GoogleのSearch QualityチームのVice President、Udi Manber(ウディ・マンバー?)氏へのインタビューが、Popular Mechanicsで公開されました。
注目すべき点を、ピックアップします。
Googleは昨年2007年に実に450以上にものぼるアルゴリズムの改良を行いました。
単純計算で、1日1つはアルゴリズムに変化があるということですね。
(もちろん、まとめて実行しているでしょうが)
Googleは検索結果を、人の手で変更することはしません。
4位に位置するサイトが1位だと判断しても、決して手動で変更することはなく、アルゴリズムに反映されるようにします。

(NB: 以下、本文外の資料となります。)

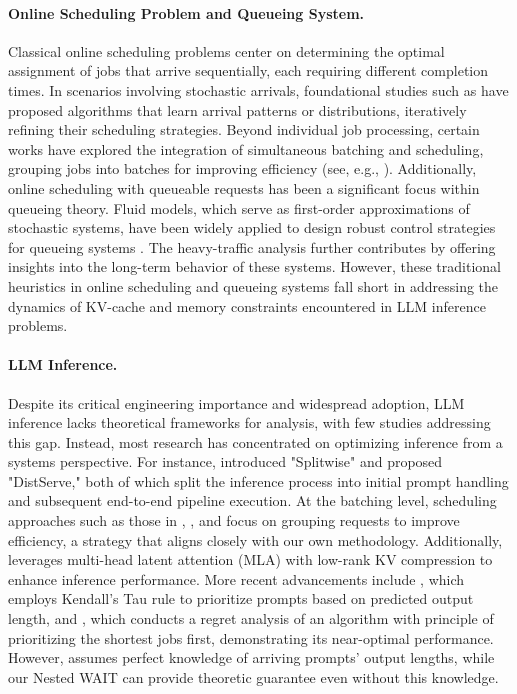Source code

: \paragraph*{Online Scheduling Problem and Queueing System.} Classical online scheduling problems center on determining the optimal assignment of jobs that arrive sequentially, each requiring different completion times. In scenarios involving stochastic arrivals, foundational studies such as \cite{devanur2009adwords,vee2010optimal,cole2014sample,balkanski2016power,lattanzi2020online} have proposed algorithms that learn arrival patterns or distributions, iteratively refining their scheduling strategies. Beyond individual job processing, certain works have explored the integration of simultaneous batching and scheduling, grouping jobs into batches for improving efficiency (see, e.g., \cite{im2013online,lucier2013efficient,liu2015online,li2020online}). Additionally, online scheduling with queueable requests has been a significant focus within queueing theory. Fluid models, which serve as first-order approximations of stochastic systems, have been widely applied to design robust control strategies for queueing systems \cite{mandelbaum1998strong,maglaras2000discrete,bauerle2002optimal,liu2011network}. The heavy-traffic analysis further contributes by offering insights into the long-term behavior of these systems. However, these traditional heuristics in online scheduling and queueing systems fall short in addressing the dynamics of KV-cache and memory constraints encountered in LLM inference problems.

\paragraph*{LLM Inference.} Despite its critical engineering importance and widespread adoption, LLM inference lacks theoretical frameworks for analysis, with few studies addressing this gap. Instead, most research has concentrated on optimizing inference from a systems perspective. For instance, \cite{patel2023peeling} introduced "Splitwise" and \cite{zhong2024distserve} proposed "DistServe," both of which split the inference process into initial prompt handling and subsequent end-to-end pipeline execution. At the batching level, scheduling approaches such as those in \cite{yu2022orca}, \cite{agrawal2023sarathi}, and \cite{agrawal2024taming} focus on grouping requests to improve efficiency, a strategy that aligns closely with our own methodology. Additionally, \cite{deepseekai2024deepseekv2strongeconomicalefficient} leverages multi-head latent attention (MLA) with low-rank KV compression to enhance inference performance. More recent advancements include \cite{fu2025efficient}, which employs Kendall's Tau rule to prioritize prompts based on predicted output length, and \cite{jaillet2025onlineschedulingllminference}, which conducts a regret analysis of an algorithm with principle of prioritizing the shortest jobs first, demonstrating its near-optimal performance. However, \cite{jaillet2025onlineschedulingllminference} assumes perfect knowledge of arriving prompts' output lengths, while our Nested WAIT can provide theoretic guarantee even without this knowledge.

この2点に関しては、SEMリサーチさんが「スパムサイトは手動で削除されることがある」という補足と共に解説しています。
Googleは、アルゴリズムの改良のために日々実験を繰り返していて、このインタビューの前の週にもリアルタイムで、新しいアルゴリズムの試験を実施しました。

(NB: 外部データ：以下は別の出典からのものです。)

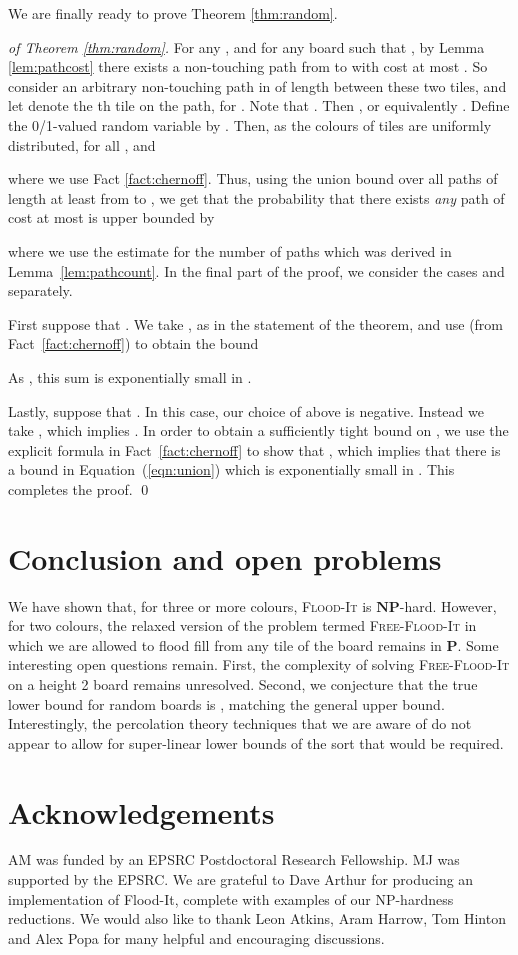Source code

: \documentclass[a4paper,11pt]{llncs}
\newcounter{l}
\newcommand{\Ptime}{\ensuremath{\mathbf{P}}}
\newcommand{\NPtime}{\ensuremath{\mathbf{NP}}}
\newcommand{\ColoroidF}{\textsc{Free-Flood-It}}
\newcommand{\Floodit}{\textsc{Flood-It}}
\begin{document}
\noindent We are finally ready to prove Theorem \ref{thm:random}.

\begin{proof}[of Theorem \ref{thm:random}]
    For any , and for any board  such that , by Lemma \ref{lem:pathcost} there exists a non-touching path from  to  with cost at most . So consider an arbitrary non-touching path  in  of length  between these two tiles, and let  denote the th tile on the path, for . Note that . Then , or equivalently . Define the 0/1-valued random variable  by . Then, as the colours of tiles are uniformly distributed,  for all , and

where we use Fact \ref{fact:chernoff}. Thus, using the union bound over all paths of length at least  from  to , we get that the probability that there exists {\em any} path of cost at most  is upper bounded by

where we use the estimate for the number of paths which was derived in Lemma~\ref{lem:pathcount}. In the final part of the proof, we consider the cases  and  separately.

    First suppose that . We take , as in the statement of the theorem, and use  (from Fact~\ref{fact:chernoff}) to obtain the bound

As , this sum is exponentially small in .

    Lastly, suppose that . In this case, our choice of  above is negative. Instead we take , which implies . In order to obtain a sufficiently tight bound on , we use the explicit formula in Fact~\ref{fact:chernoff} to show that , which implies that there is a bound in Equation~(\ref{eqn:union}) which is exponentially small in . This completes the proof.
    \qed
\end{proof}


\section{Conclusion and open problems} \label{sec:conc}
We have shown that, for three or more colours, \Floodit{} is \NPtime-hard. However, for two colours, the relaxed version of the problem termed \ColoroidF{} in which we are allowed to flood fill from any tile of the board remains in \Ptime. Some interesting open questions remain. First, the complexity of solving \ColoroidF{} on a height 2 board remains unresolved. Second, we conjecture that the true lower bound for random boards is , matching the general upper bound. Interestingly, the percolation theory techniques that we are aware of do not appear to allow for super-linear lower bounds of the sort that would be required.

\section{Acknowledgements}
AM was funded by an EPSRC Postdoctoral Research Fellowship. MJ was supported by the EPSRC. We are grateful to Dave Arthur for producing an implementation of Flood-It, complete with examples of our NP-hardness reductions.  We
would also like to thank Leon Atkins, Aram Harrow, Tom Hinton and Alex Popa for many helpful and encouraging discussions.




\end{document}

ごく限られたユーザーに対してだけ、新しいアルゴリズムを採用し、通常の検索結果と比較します。
この実験では、「Diversity」要素を組み込んだアルゴリズムを調査しました。
「Diversity」というのは、日本語に直訳すると「多様性」という意味になります。
「Diversity」が具体的にどういったことを指すのかは言及していませんが、検索キーワードに直接現れていない隠れているユーザーの意図を、察知することだと推測されます。

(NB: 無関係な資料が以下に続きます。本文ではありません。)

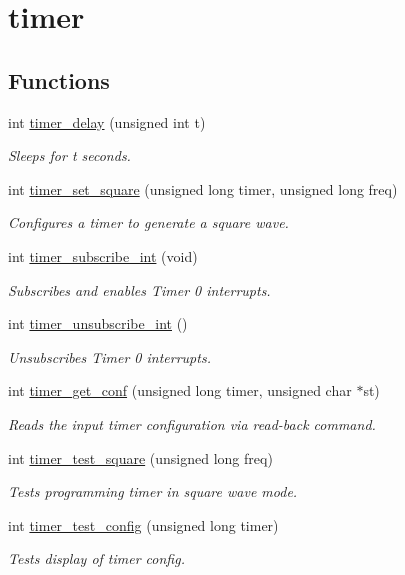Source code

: \hypertarget{group__timer}{}\section{timer}
\label{group__timer}
\subsection*{Functions}
\begin{DoxyCompactItemize}
\item 
int \hyperlink{group__timer_ga7487d2df58374e7945748561966a03fb}{timer\+\_\+delay} (unsigned int t)
\begin{DoxyCompactList}\small\item\em Sleeps for t seconds. \end{DoxyCompactList}\item 
int \hyperlink{group__timer_gada4efbb5c88275795526fc45f0814aa3}{timer\+\_\+set\+\_\+square} (unsigned long timer, unsigned long freq)
\begin{DoxyCompactList}\small\item\em Configures a timer to generate a square wave. \end{DoxyCompactList}\item 
int \hyperlink{group__timer_ga4c5d9f47323eda494cfd826f6d62eec9}{timer\+\_\+subscribe\+\_\+int} (void)
\begin{DoxyCompactList}\small\item\em Subscribes and enables Timer 0 interrupts. \end{DoxyCompactList}\item 
int \hyperlink{group__timer_gab9eea51549744bca5c5c923b388bb4ee}{timer\+\_\+unsubscribe\+\_\+int} ()
\begin{DoxyCompactList}\small\item\em Unsubscribes Timer 0 interrupts. \end{DoxyCompactList}\item 
int \hyperlink{group__timer_ga8eb3357bc05265afc4bea5bbbb480a53}{timer\+\_\+get\+\_\+conf} (unsigned long timer, unsigned char $\ast$st)
\begin{DoxyCompactList}\small\item\em Reads the input timer configuration via read-\/back command. \end{DoxyCompactList}\item 
int \hyperlink{group__timer_ga2e596aede5a7bfc4a6f4382779bf0d7d}{timer\+\_\+test\+\_\+square} (unsigned long freq)
\begin{DoxyCompactList}\small\item\em Tests programming timer in square wave mode. \end{DoxyCompactList}\item 
int \hyperlink{group__timer_ga363e72d1c055d859746cb3305a68af6d}{timer\+\_\+test\+\_\+config} (unsigned long timer)
\begin{DoxyCompactList}\small\item\em Tests display of timer config. \end{DoxyCompactList}\end{DoxyCompactItemize}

新アルゴリズムが成功した事例として、「New York Times address」という検索を引き合いに出しています。
普通に考えたら、「ニューヨークタイムズの住所」を調べる検索と判断しますが、多くのユーザーが調べたのは、実験の前の日に「ニューヨークタイムズで報じられた何かの住所」を調べる検索だったようです。
Diversityを考慮に入れた新しいアルゴリズムと、Fresshnessを考慮に入れたアルゴリズムは、うまく機能しました。
多種多様なユーザーの検索から、真の要求を汲み取るDiversityアルゴリズムが実装されれば、タイトルタグやHタグがどうとか、バックリンクがどうとか、ましてやキーワード出現率なんてものは、用を成さなくなりそうですね。
またGoogleは、より適切な検索結果を提供するために他のユーザーの検索データも利用しています。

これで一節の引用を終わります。